▶ The data
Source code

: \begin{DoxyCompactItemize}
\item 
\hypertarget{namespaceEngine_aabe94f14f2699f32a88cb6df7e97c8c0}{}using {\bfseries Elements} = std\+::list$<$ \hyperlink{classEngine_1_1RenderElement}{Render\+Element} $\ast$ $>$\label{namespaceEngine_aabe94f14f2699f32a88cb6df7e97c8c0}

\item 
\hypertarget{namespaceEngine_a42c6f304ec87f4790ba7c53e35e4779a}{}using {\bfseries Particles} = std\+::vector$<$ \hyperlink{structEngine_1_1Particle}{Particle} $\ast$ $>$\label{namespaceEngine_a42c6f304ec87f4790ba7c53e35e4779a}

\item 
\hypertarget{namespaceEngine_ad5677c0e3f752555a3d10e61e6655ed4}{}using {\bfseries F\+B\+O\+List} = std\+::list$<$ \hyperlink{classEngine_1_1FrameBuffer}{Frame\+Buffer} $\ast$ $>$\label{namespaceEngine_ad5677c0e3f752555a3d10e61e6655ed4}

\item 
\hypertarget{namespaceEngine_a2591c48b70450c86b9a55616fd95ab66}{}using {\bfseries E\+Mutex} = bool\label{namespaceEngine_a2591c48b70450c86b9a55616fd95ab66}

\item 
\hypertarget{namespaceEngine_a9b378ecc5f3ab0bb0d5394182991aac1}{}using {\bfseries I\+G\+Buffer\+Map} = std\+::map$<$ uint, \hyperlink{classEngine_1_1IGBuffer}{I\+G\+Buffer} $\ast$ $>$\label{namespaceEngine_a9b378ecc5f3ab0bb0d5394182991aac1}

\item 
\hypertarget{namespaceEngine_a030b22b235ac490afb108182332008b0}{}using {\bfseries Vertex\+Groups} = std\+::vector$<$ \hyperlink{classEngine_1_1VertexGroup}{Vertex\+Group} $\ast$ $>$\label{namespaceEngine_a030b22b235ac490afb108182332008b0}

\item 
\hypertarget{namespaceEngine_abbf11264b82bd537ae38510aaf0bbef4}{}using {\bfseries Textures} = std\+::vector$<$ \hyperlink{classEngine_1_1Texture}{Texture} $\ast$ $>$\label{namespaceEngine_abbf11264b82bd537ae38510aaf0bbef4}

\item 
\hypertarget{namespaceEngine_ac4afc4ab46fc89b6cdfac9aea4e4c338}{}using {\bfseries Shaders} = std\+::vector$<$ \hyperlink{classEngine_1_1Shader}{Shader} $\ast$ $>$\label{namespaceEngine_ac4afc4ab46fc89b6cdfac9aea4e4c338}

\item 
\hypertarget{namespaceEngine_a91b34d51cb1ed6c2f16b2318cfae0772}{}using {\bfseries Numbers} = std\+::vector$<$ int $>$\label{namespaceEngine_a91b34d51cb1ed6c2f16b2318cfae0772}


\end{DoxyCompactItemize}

▶ What this task involves
The full listing should be duplicated exactly, line by line.

▶ Written answer
Source code

: \begin{DoxyCompactItemize}
\item 
\hypertarget{namespaceEngine_aabe94f14f2699f32a88cb6df7e97c8c0}{}using {\bfseries Elements} = std\+::list$<$ \hyperlink{classEngine_1_1RenderElement}{Render\+Element} $\ast$ $>$\label{namespaceEngine_aabe94f14f2699f32a88cb6df7e97c8c0}

\item 
\hypertarget{namespaceEngine_a42c6f304ec87f4790ba7c53e35e4779a}{}using {\bfseries Particles} = std\+::vector$<$ \hyperlink{structEngine_1_1Particle}{Particle} $\ast$ $>$\label{namespaceEngine_a42c6f304ec87f4790ba7c53e35e4779a}

\item 
\hypertarget{namespaceEngine_ad5677c0e3f752555a3d10e61e6655ed4}{}using {\bfseries F\+B\+O\+List} = std\+::list$<$ \hyperlink{classEngine_1_1FrameBuffer}{Frame\+Buffer} $\ast$ $>$\label{namespaceEngine_ad5677c0e3f752555a3d10e61e6655ed4}

\item 
\hypertarget{namespaceEngine_a2591c48b70450c86b9a55616fd95ab66}{}using {\bfseries E\+Mutex} = bool\label{namespaceEngine_a2591c48b70450c86b9a55616fd95ab66}

\item 
\hypertarget{namespaceEngine_a9b378ecc5f3ab0bb0d5394182991aac1}{}using {\bfseries I\+G\+Buffer\+Map} = std\+::map$<$ uint, \hyperlink{classEngine_1_1IGBuffer}{I\+G\+Buffer} $\ast$ $>$\label{namespaceEngine_a9b378ecc5f3ab0bb0d5394182991aac1}

\item 
\hypertarget{namespaceEngine_a030b22b235ac490afb108182332008b0}{}using {\bfseries Vertex\+Groups} = std\+::vector$<$ \hyperlink{classEngine_1_1VertexGroup}{Vertex\+Group} $\ast$ $>$\label{namespaceEngine_a030b22b235ac490afb108182332008b0}

\item 
\hypertarget{namespaceEngine_abbf11264b82bd537ae38510aaf0bbef4}{}using {\bfseries Textures} = std\+::vector$<$ \hyperlink{classEngine_1_1Texture}{Texture} $\ast$ $>$\label{namespaceEngine_abbf11264b82bd537ae38510aaf0bbef4}

\item 
\hypertarget{namespaceEngine_ac4afc4ab46fc89b6cdfac9aea4e4c338}{}using {\bfseries Shaders} = std\+::vector$<$ \hyperlink{classEngine_1_1Shader}{Shader} $\ast$ $>$\label{namespaceEngine_ac4afc4ab46fc89b6cdfac9aea4e4c338}

\item 
\hypertarget{namespaceEngine_a91b34d51cb1ed6c2f16b2318cfae0772}{}using {\bfseries Numbers} = std\+::vector$<$ int $>$\label{namespaceEngine_a91b34d51cb1ed6c2f16b2318cfae0772}


\end{DoxyCompactItemize}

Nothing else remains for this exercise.